「46年目の光―視力を取り戻した男の奇跡の人生」ロバート・カーソン(NTT出版)



 
 3歳の時に、事故で視力を失った男、マイク・メイ。かれは両親の理解のもと、障害に臆することなく人生に挑戦を続け、障害者スキーの世界選手権で3つの金メダルを獲得し、実業家としても次々にアイデアを生み、美しい妻と二人の子供の父親として、「視力のある人生は素晴らしい。けれど、視力のない人生も素晴らしいものです」とスピーチすることをためらわない男だった。そんなかれが46歳のときに、思わぬニュースがもたらされる。視力を取り戻すことが出来るというのだ。マイクはためらう。いまの人生を満ち足りたものとして考えていたかれにとって、それは、まるで目の見える人が五感以外の新しい能力を授けてあげようと云われたのと同じことだった。いまが幸せなのに、リスクを負ってまで、さらに新しい能力を得ることにどれだけの価値があるのだろうか。ぎりぎりまで悩んだ末に、マイクはたったひとつのプラスの要素、すなわち、視覚とはどういうものなのかを知るチャンスに対する自分自身の好奇心に賭けて、手術を受けることを決める。その結果、かれが得たものは…。

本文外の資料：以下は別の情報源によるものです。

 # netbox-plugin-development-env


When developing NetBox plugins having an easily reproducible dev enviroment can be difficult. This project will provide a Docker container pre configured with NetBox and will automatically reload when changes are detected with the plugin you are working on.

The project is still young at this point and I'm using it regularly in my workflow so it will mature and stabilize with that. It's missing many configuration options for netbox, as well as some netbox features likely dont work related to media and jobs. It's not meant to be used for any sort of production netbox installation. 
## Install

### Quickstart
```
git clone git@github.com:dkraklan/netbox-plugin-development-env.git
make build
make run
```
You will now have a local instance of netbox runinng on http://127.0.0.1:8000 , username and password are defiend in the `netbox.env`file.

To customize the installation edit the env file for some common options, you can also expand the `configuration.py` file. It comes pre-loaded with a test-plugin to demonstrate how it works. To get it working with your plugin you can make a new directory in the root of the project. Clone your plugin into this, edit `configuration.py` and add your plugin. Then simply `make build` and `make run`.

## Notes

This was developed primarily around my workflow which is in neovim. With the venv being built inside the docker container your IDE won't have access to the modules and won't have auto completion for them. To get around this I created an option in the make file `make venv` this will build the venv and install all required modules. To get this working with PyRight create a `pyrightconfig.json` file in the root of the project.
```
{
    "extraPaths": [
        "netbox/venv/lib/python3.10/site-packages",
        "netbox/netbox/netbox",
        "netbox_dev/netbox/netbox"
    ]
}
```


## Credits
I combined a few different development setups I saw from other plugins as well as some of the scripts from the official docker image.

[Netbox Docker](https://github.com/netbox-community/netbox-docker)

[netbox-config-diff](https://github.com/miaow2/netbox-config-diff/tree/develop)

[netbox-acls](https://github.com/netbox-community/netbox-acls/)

 実話を基にしたノンフィクションです。が、わたしは最初てっきりその本人が書いた一人称による独白ものかと思っていたので、それが三人称による小説のようなかたちで始まったので、戸惑いました。しかし、手術前後のマイクの現在進行形の人生と、これまでのかれの経歴が交互に挟み込まれてゆく前半の構成により、手術に至るまでのマイクという人物のキャラクターが、読み手にしっかりと伝わってきて、すぐに気にならなくなりました。かれがどういう人間か、なにを喜びとして生きがいとしているのか。それが理解できたうえで、かれが手術の結果にどう対応し、新しい経験をどう受け止めたかを知ることが、強い感慨をうみます。マイク自身は、(日本人からしたら、ということなのかもしれませんが)強烈な個性の持ち主で、小説の主人公のようなくっきりとした信念と人生経験の持ち主です。何事にも挑むことをためらわないこと。そんなかれだからこそ、視覚を取り戻す手術のあとに訪れた困難にも立ち向かうことが出来たのだと自然に納得できます。それは、一人称でないこの語り口のおかげかもしれません。
 そう、マイクは手術の結果、視覚を取り戻すことが出来ました。しかし、これまでの、全盲の状態から視力を回復した人々のほとんどすべてを襲った失望と絶望も、マイクは受け取ることになったのです。それがどのような種類のことであるか、またどのようにマイクがそれを克服して受け入れていくことが出来たのかについては、それが一番の読みどころなので、ぜひ、実際に本を読んで欲しいです。「見る」ということに関して、本当の問題は視覚だけでなく脳にもあるのだということが良く分ります。そのことに関しても、豊富な図版が収録されており、自分の目でそれを見て、己の脳の不思議な働きを知ることが出来ます。実際、わたしたちは目を閉じたとしても、本当の意味で目の見えないひとの気持を理解することはできません。その隔絶した感じをうまく乗り越えることに、この本は成功していると思います。
 冒頭に掲げられた哲学者のキルケゴールの言葉通り「勇気をもって挑戦すれば、一時的に足場を失う。だが挑戦しなければ、自分自身を失う」という言葉のままに、人生に挑み続けるマイクの姿勢は、とても果敢で、わたしとしてはこれがアメリカン・スピリットだなと思えるものでした。視覚障害に何の興味もなくとも、マイクという主人公の個性と経歴を読んでいくだけで、なみの小説よりもエキサイティングな読書体験を得られると思います。また、人間の脳の働き、なにかを失い、また得るということへの普遍的な人間心理についても、何かしら感じることがあるのではないでしょうか。